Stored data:
════════════════════

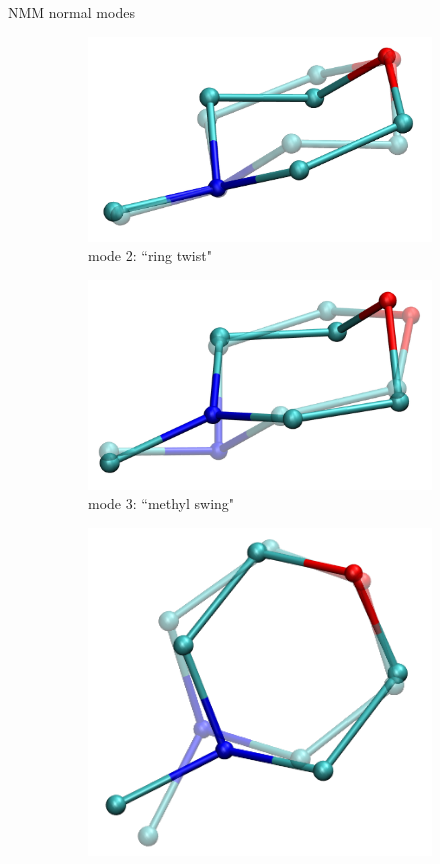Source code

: \documentclass{beamer}
\begin{document}
\begin{frame}{NMM normal modes}
\begin{figure}
		\begin{subfigure}{\x\textwidth}
			\includegraphics[width=\textwidth]{mode2_ot.png}
			\caption{mode 2: ``ring twist"}
		\end{subfigure}	
		\begin{subfigure}{\x\textwidth}
			\includegraphics[width=\textwidth]{mode3_ot.png}
			\caption{mode 3: ``methyl swing"}
		\end{subfigure}
		\begin{subfigure}{\x\textwidth}
			\includegraphics[width=\textwidth]{mode4_ot.png}

\end{subfigure}
\end{figure}
\end{frame}
\end{document}
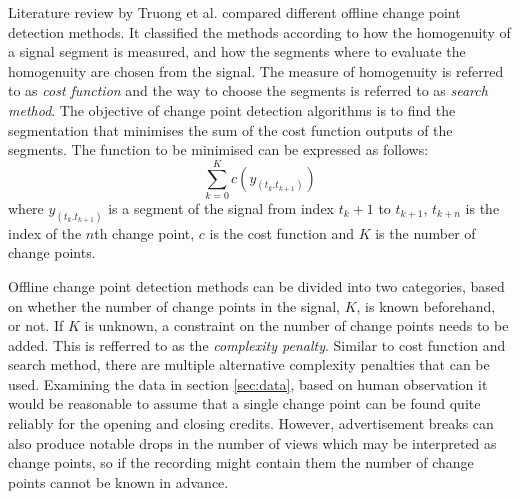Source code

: Literature review by Truong et al. \cite{truongSelectiveReviewOffline2020} compared different offline change point detection methods. It classified the methods according to how the homogenuity of a signal segment is measured, and how the segments where to evaluate the homogenuity are chosen from the signal. The measure of homogenuity is referred to as \textit{cost function} and the way to choose the segments is referred to as \textit{search method}. %
The objective of change point detection algorithms %
is to find the segmentation that minimises the sum of the cost function outputs of the segments. %
The function to be minimised can be expressed as follows:
\begin{equation} %
  \sum_{k=0} ^{K}  c(y_{ (t_k . t_{k+1} )})
  \label{eq:minimise_segments}
\end{equation}
where $y_{ (t_k . t_{k+1} )}$ is a segment of the signal from index $t_k+1$ to $t_{k+1}$, $t_{k+n}$ is the index of the $n$th change point, $c$ is the cost function and $K$ is the number of change points.

Offline %
change point detection
methods can be divided into two categories, based on whether the number of change points in the signal, %
$K$, is known beforehand, or not. If $K$ %
is unknown, a constraint on the number of change points needs to be added. This is refferred to as the \textit{complexity penalty}. Similar to cost function and search method, there are multiple alternative complexity penalties that can be used.
Examining the data in section \ref{sec:data}, based on human observation it would be reasonable to assume that a single change point can be found quite reliably for the opening and closing credits. However, advertisement breaks can also produce notable drops in the number of views which may be interpreted as change points, so if the recording might contain them the number of change points cannot be known in advance.


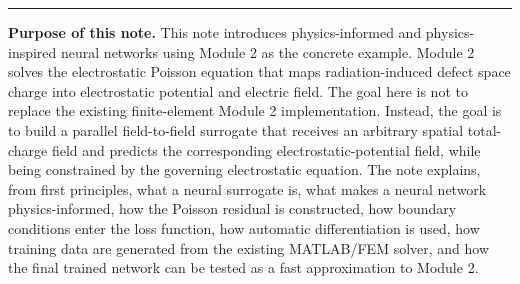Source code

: \documentclass[11pt]{article}
\begin{document}

\hrule
\vspace{0.8em}

\begin{overviewbox}
\textbf{Purpose of this note.} This note introduces physics-informed and physics-inspired neural networks using Module 2 as the concrete example. Module 2 solves the electrostatic Poisson equation that maps radiation-induced defect space charge into electrostatic potential and electric field. The goal here is not to replace the existing finite-element Module 2 implementation. Instead, the goal is to build a parallel field-to-field surrogate that receives an arbitrary spatial total-charge field and predicts the corresponding electrostatic-potential field, while being constrained by the governing electrostatic equation. The note explains, from first principles, what a neural surrogate is, what makes a neural network physics-informed, how the Poisson residual is constructed, how boundary conditions enter the loss function, how automatic differentiation is used, how training data are generated from the existing MATLAB/FEM solver, and how the final trained network can be tested as a fast approximation to Module 2.
\end{overviewbox}

\ProjectTOC

\SymbolsAcronymsSection
\end{document}
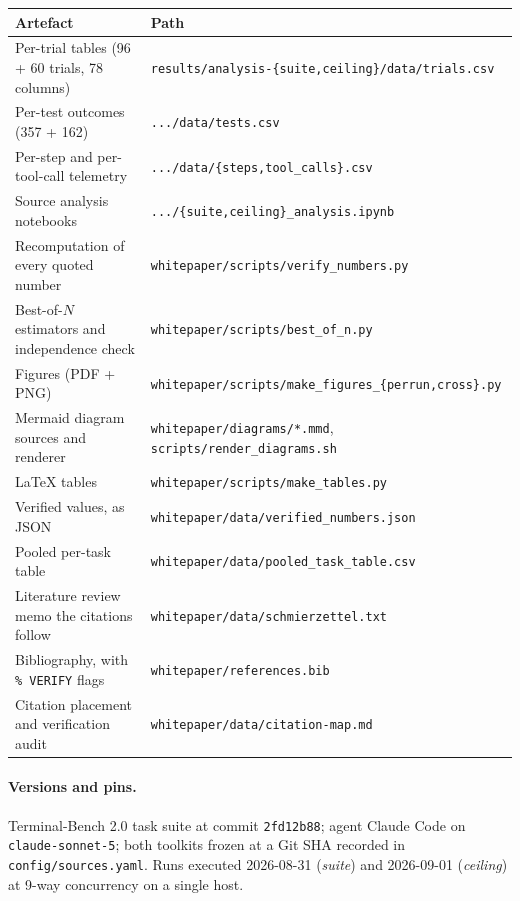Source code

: \documentclass[11pt,a4paper]{article}
\newcommand{\code}[1]{\texttt{\small #1}}
\begin{document}
\begin{center}\small
\begin{tabular}{@{}ll@{}}
\toprule
Artefact & Path \\
\midrule
Per-trial tables (96 + 60 trials, 78 columns) & \code{results/analysis-\{suite,ceiling\}/data/trials.csv} \\
Per-test outcomes (357 + 162) & \code{.../data/tests.csv} \\
Per-step and per-tool-call telemetry & \code{.../data/\{steps,tool\_calls\}.csv} \\
Source analysis notebooks & \code{.../\{suite,ceiling\}\_analysis.ipynb} \\
Recomputation of every quoted number & \code{whitepaper/scripts/verify\_numbers.py} \\
Best-of-$N$ estimators and independence check & \code{whitepaper/scripts/best\_of\_n.py} \\
Figures (PDF + PNG) & \code{whitepaper/scripts/make\_figures\_\{perrun,cross\}.py} \\
Mermaid diagram sources and renderer & \code{whitepaper/diagrams/*.mmd}, \code{scripts/render\_diagrams.sh} \\
LaTeX tables & \code{whitepaper/scripts/make\_tables.py} \\
Verified values, as JSON & \code{whitepaper/data/verified\_numbers.json} \\
Pooled per-task table & \code{whitepaper/data/pooled\_task\_table.csv} \\
Literature review memo the citations follow & \code{whitepaper/data/schmierzettel.txt} \\
Bibliography, with \code{\% VERIFY} flags & \code{whitepaper/references.bib} \\
Citation placement and verification audit & \code{whitepaper/data/citation-map.md} \\
\bottomrule
\end{tabular}
\end{center}

\paragraph{Versions and pins.} Terminal-Bench 2.0 task suite at commit \code{2fd12b88};
agent Claude Code on \code{claude-sonnet-5}; both toolkits frozen at a Git SHA recorded in
\code{config/sources.yaml}. Runs executed 2026-08-31 (\emph{suite}) and 2026-09-01
(\emph{ceiling}) at 9-way concurrency on a single host.
\end{document}
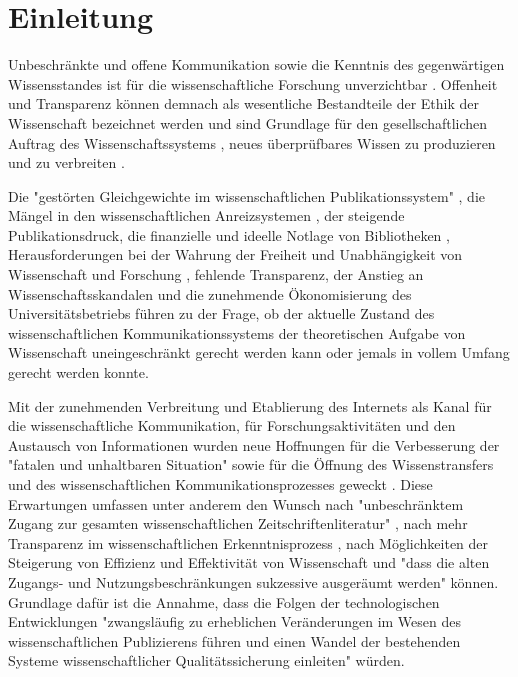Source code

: \chapter{Einleitung}

Unbeschränkte und offene Kommunikation sowie die Kenntnis des gegenwärtigen Wissensstandes ist für die wissenschaftliche Forschung unverzichtbar \cite{Glaeser_2006} \cite{Gibbons_1994}. Offenheit und Transparenz können demnach als wesentliche Bestandteile der Ethik der Wissenschaft bezeichnet werden \cite{Peters_2014} \cite{Resnik_2005} und sind Grundlage für den gesellschaftlichen Auftrag des Wissenschaftssystems \cite[:3]{Hanekop_2014}, neues überprüfbares Wissen zu produzieren und zu verbreiten \cite[:551]{Luescher_2014} \cite[:298]{Luhmann_1998} \cite[:100]{graefen2007_wissenschaftliche_artikel}.

Die "gestörten Gleichgewichte im wissenschaftlichen Publikationssystem" \cite{Jospeph_2006}, die Mängel in den wissenschaftlichen Anreizsystemen \cite{Osterloh_2008}, der steigende Publikationsdruck, die finanzielle und ideelle Notlage von Bibliotheken \cite{Russell_2008} \cite{Sietmann_2007}, Herausforderungen bei der Wahrung der Freiheit und Unabhängigkeit von Wissenschaft und Forschung \cite{Goetting_2015}, fehlende Transparenz, der Anstieg an Wissenschaftsskandalen \cite{Brembs_2015} und die zunehmende Ökonomisierung des Universitätsbetriebs \cite{Bauer_2006} führen zu der Frage, ob der aktuelle Zustand des wissenschaftlichen Kommunikationssystems der theoretischen Aufgabe von Wissenschaft uneingeschränkt gerecht werden kann \cite{Schekman_2013} oder jemals in vollem Umfang gerecht werden konnte.

Mit der zunehmenden Verbreitung und Etablierung des Internets als Kanal für die wissenschaftliche Kommunikation, für Forschungsaktivitäten und den Austausch von Informationen wurden neue Hoffnungen für die Verbesserung der "fatalen und unhaltbaren Situation" \cite{Brembs_2015} sowie für die Öffnung des Wissenstransfers \cite{Schulze_2013} \cite{Albert_2006} und des wissenschaftlichen Kommunikationsprozesses geweckt \cite{Hanekop_2014} \cite{European_Commission_2006} \cite{Goodrum_2001} \cite{Lawrence_1999}. Diese Erwartungen umfassen unter anderem den Wunsch nach "unbeschränktem Zugang zur gesamten wissenschaftlichen Zeitschriftenliteratur" \cite{BOAI_2002}, nach mehr Transparenz im wissenschaftlichen Erkenntnisprozess \cite{European_Commission_2015a}, nach Möglichkeiten der Steigerung von Effizienz und Effektivität von Wissenschaft \cite{Partha_1994} und "dass die alten Zugangs- und Nutzungsbeschränkungen sukzessive ausgeräumt werden" \cite{BOAI_2002} können. Grundlage dafür ist die Annahme, dass die Folgen der technologischen Entwicklungen "zwangsläufig zu erheblichen Veränderungen im Wesen des wissenschaftlichen Publizierens führen und einen Wandel der bestehenden Systeme wissenschaftlicher Qualitätssicherung einleiten" \cite{Berliner_Erklaerung_2003} würden.

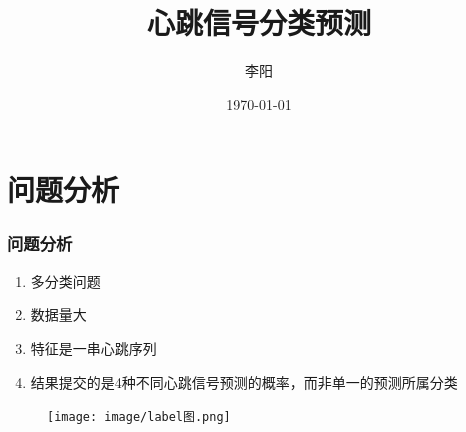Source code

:\documentclass[aspectratio=43, 12pt, utf8, mathserif]{ctexbeamer} %
\begin{document}
\title{\bf 心跳信号分类预测}
\author{李阳}
\date{\today}

\begin{frame}
    \titlepage    
\end{frame}


\section{问题分析}
\begin{frame}
    \frametitle{问题分析}
    \begin{minipage}[c]{0.5\linewidth}
        \begin{enumerate}
            \item 多分类问题
            \item 数据量大
            \item 特征是一串心跳序列
            \item 结果提交的是4种不同心跳信号预测的概率，而非单一的预测所属分类
        \end{enumerate}
    \end{minipage}\hspace{1cm}
    \begin{minipage}{0.3\linewidth}
        \medskip
        \begin{figure}[h]
            \centering
            \texttt{[image: image/label图.png]}
        \end{figure}
    \end{minipage}
\end{frame}
\end{document}
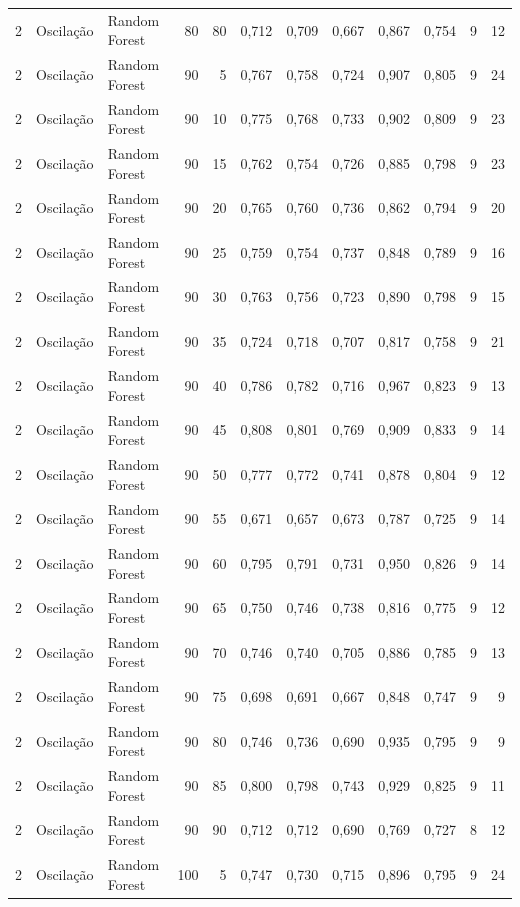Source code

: \begin{longtable}{@{}rllrrrrrrrrr@{}}
2 & Oscilação & Random Forest & 80 & 80 & 0,712 & 0,709 & 0,667 & 0,867 & 0,754 & 9 & 12 \\
2 & Oscilação & Random Forest & 90 & 5 & 0,767 & 0,758 & 0,724 & 0,907 & 0,805 & 9 & 24 \\
2 & Oscilação & Random Forest & 90 & 10 & 0,775 & 0,768 & 0,733 & 0,902 & 0,809 & 9 & 23 \\
2 & Oscilação & Random Forest & 90 & 15 & 0,762 & 0,754 & 0,726 & 0,885 & 0,798 & 9 & 23 \\
2 & Oscilação & Random Forest & 90 & 20 & 0,765 & 0,760 & 0,736 & 0,862 & 0,794 & 9 & 20 \\
2 & Oscilação & Random Forest & 90 & 25 & 0,759 & 0,754 & 0,737 & 0,848 & 0,789 & 9 & 16 \\
2 & Oscilação & Random Forest & 90 & 30 & 0,763 & 0,756 & 0,723 & 0,890 & 0,798 & 9 & 15 \\
2 & Oscilação & Random Forest & 90 & 35 & 0,724 & 0,718 & 0,707 & 0,817 & 0,758 & 9 & 21 \\
2 & Oscilação & Random Forest & 90 & 40 & 0,786 & 0,782 & 0,716 & 0,967 & 0,823 & 9 & 13 \\
2 & Oscilação & Random Forest & 90 & 45 & 0,808 & 0,801 & 0,769 & 0,909 & 0,833 & 9 & 14 \\
2 & Oscilação & Random Forest & 90 & 50 & 0,777 & 0,772 & 0,741 & 0,878 & 0,804 & 9 & 12 \\
2 & Oscilação & Random Forest & 90 & 55 & 0,671 & 0,657 & 0,673 & 0,787 & 0,725 & 9 & 14 \\
2 & Oscilação & Random Forest & 90 & 60 & 0,795 & 0,791 & 0,731 & 0,950 & 0,826 & 9 & 14 \\
2 & Oscilação & Random Forest & 90 & 65 & 0,750 & 0,746 & 0,738 & 0,816 & 0,775 & 9 & 12 \\
2 & Oscilação & Random Forest & 90 & 70 & 0,746 & 0,740 & 0,705 & 0,886 & 0,785 & 9 & 13 \\
2 & Oscilação & Random Forest & 90 & 75 & 0,698 & 0,691 & 0,667 & 0,848 & 0,747 & 9 & 9 \\
2 & Oscilação & Random Forest & 90 & 80 & 0,746 & 0,736 & 0,690 & 0,935 & 0,795 & 9 & 9 \\
2 & Oscilação & Random Forest & 90 & 85 & 0,800 & 0,798 & 0,743 & 0,929 & 0,825 & 9 & 11 \\
2 & Oscilação & Random Forest & 90 & 90 & 0,712 & 0,712 & 0,690 & 0,769 & 0,727 & 8 & 12 \\
2 & Oscilação & Random Forest & 100 & 5 & 0,747 & 0,730 & 0,715 & 0,896 & 0,795 & 9 & 24 \\

\end{longtable}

════════════════════

Problem to solve → Print the lines of the entries, exactly, from the one containing "2 & Oscilação & Random Forest & 90 & 45" down to the final line, and leave out all the others.

Task response →
2 & Oscilação & Random Forest & 90 & 45 & 0,808 & 0,801 & 0,769 & 0,909 & 0,833 & 9 & 14 \\
2 & Oscilação & Random Forest & 90 & 50 & 0,777 & 0,772 & 0,741 & 0,878 & 0,804 & 9 & 12 \\
2 & Oscilação & Random Forest & 90 & 55 & 0,671 & 0,657 & 0,673 & 0,787 & 0,725 & 9 & 14 \\
2 & Oscilação & Random Forest & 90 & 60 & 0,795 & 0,791 & 0,731 & 0,950 & 0,826 & 9 & 14 \\
2 & Oscilação & Random Forest & 90 & 65 & 0,750 & 0,746 & 0,738 & 0,816 & 0,775 & 9 & 12 \\
2 & Oscilação & Random Forest & 90 & 70 & 0,746 & 0,740 & 0,705 & 0,886 & 0,785 & 9 & 13 \\
2 & Oscilação & Random Forest & 90 & 75 & 0,698 & 0,691 & 0,667 & 0,848 & 0,747 & 9 & 9 \\
2 & Oscilação & Random Forest & 90 & 80 & 0,746 & 0,736 & 0,690 & 0,935 & 0,795 & 9 & 9 \\
2 & Oscilação & Random Forest & 90 & 85 & 0,800 & 0,798 & 0,743 & 0,929 & 0,825 & 9 & 11 \\
2 & Oscilação & Random Forest & 90 & 90 & 0,712 & 0,712 & 0,690 & 0,769 & 0,727 & 8 & 12 \\
2 & Oscilação & Random Forest & 100 & 5 & 0,747 & 0,730 & 0,715 & 0,896 & 0,795 & 9 & 24 \\

\end{longtable}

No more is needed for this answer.